Our housing solution: Is building up more conducive than building out?
Chloe Kauffman
Current housing trends in Tallahassee suggest local officials should revisit its height ordinance to allow greater market flexibility in providing a greater degree of housing opportunity. By allowing developers to build up, rather than out, the burgeoning demand for housing will be met, helping manage affordability as well as negative impacts on nearby neighborhoods.
CollegeTown is a case in point. The currently vibrant mixed use development emerged from a underutilized warehouse district located along a railroad corridor where Tallahassee was a major transshipment point for receiving goods destined for the Big Bend region.
By the 1970s, however, goods shipments had largely shifted to highways and trucks, leaving blocks of vacant warehouses on prime real estate better suited to meeting the needs of the growing urban universities.
The city eventually changed its zoning to allow private developers to build up rather than build out, creating the conditions necessary for a vibrant mixed use development to emerge.
The western segment of this corridor has a maximum height limit of five stories. The eastern segment has a maximum height limit of seven stories.
The building height caps limit the financial incentives for developers to create new housing.
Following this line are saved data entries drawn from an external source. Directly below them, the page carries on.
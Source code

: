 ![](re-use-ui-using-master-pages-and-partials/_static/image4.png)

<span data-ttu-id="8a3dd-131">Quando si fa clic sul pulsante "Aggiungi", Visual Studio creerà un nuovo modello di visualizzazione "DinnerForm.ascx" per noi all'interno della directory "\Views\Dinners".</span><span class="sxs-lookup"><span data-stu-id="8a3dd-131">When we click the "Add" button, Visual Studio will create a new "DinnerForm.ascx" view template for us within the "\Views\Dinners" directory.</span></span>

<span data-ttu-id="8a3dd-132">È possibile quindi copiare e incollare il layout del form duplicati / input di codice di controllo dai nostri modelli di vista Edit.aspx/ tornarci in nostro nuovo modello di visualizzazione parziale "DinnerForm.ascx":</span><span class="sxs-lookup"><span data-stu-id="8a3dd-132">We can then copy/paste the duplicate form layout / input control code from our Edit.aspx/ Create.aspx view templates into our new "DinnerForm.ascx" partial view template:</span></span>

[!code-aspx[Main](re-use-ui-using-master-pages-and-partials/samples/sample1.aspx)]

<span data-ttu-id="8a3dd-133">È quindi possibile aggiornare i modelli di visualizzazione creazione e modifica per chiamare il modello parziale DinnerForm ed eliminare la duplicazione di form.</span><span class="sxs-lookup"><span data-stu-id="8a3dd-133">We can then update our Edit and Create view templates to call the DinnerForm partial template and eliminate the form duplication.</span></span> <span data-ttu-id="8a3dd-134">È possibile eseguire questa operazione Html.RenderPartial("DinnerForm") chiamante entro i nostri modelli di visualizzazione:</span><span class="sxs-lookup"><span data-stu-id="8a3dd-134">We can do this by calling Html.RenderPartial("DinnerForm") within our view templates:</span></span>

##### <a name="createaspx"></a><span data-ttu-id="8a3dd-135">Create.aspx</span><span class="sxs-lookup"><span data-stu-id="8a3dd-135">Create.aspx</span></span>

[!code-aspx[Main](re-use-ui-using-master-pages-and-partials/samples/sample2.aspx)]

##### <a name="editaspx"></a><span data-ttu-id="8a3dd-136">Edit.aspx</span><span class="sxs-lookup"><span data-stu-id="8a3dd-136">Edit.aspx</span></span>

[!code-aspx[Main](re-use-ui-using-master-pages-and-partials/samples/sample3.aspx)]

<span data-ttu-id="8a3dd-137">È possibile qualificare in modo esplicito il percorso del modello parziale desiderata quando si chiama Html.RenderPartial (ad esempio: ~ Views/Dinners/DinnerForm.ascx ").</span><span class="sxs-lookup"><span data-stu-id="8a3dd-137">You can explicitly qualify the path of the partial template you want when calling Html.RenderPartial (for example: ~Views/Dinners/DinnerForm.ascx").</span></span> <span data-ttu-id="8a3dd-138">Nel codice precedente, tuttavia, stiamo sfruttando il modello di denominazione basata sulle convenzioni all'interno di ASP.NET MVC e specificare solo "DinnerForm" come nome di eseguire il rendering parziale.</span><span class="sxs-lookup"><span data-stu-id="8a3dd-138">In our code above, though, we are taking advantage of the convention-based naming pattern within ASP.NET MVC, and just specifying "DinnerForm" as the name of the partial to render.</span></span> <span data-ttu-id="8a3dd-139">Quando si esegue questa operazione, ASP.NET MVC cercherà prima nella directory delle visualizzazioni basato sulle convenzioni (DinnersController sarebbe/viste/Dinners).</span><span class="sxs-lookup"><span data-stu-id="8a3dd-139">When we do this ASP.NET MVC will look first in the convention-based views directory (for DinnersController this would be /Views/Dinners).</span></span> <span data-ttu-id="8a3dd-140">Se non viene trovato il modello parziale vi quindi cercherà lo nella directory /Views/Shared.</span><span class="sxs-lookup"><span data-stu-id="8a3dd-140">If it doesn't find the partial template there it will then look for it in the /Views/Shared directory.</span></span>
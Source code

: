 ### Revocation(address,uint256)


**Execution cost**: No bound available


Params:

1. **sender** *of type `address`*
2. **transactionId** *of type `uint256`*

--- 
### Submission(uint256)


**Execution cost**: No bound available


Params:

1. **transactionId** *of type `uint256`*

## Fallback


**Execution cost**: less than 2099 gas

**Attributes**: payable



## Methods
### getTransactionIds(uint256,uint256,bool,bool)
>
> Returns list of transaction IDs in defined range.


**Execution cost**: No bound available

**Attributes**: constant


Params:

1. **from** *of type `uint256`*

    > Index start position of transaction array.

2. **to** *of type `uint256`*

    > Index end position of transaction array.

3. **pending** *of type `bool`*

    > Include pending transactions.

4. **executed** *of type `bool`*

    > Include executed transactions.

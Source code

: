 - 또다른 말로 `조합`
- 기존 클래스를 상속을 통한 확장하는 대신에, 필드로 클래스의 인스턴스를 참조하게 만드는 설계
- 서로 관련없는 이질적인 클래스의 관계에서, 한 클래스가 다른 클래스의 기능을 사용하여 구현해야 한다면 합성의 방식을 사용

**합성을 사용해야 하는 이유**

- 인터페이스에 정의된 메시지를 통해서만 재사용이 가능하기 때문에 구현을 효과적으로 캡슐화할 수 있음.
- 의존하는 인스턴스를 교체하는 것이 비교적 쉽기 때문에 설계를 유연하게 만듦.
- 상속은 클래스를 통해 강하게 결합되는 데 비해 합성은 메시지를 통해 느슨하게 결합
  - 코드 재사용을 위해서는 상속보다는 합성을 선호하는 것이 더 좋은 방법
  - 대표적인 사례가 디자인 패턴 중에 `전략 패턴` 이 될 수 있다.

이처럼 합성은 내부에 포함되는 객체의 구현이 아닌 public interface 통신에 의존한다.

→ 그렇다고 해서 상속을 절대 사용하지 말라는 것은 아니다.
These limits put upward pressure on rental prices and limit housing availability while unintentionally pushing higher-density development into surrounding neighborhoods.
In fact, all the building projects proposed or approved along the Gaines Street corridor are at the city’s maximum height limit or higher, indicating substantial demand to build higher. The city has already approved the Perla project for development at seven stories, two stories above the legal maximum of five.
This is not surprising. A survey of 40 student housing developments in seven college towns across the country conducted by the city found a median height of 12 stories.
The case of Tallahassee’s CollegeTown illustrates a larger issue playing out across the country.
Restrictive density laws, like height ordinances, limit a given area’s potential housing supply. Research conducted by the DeVoe L. Moore Center on density regulations and published by the Florida Policy Project suggests Florida cities could create thousands of new housing units and meet rising market demand by reducing density caps.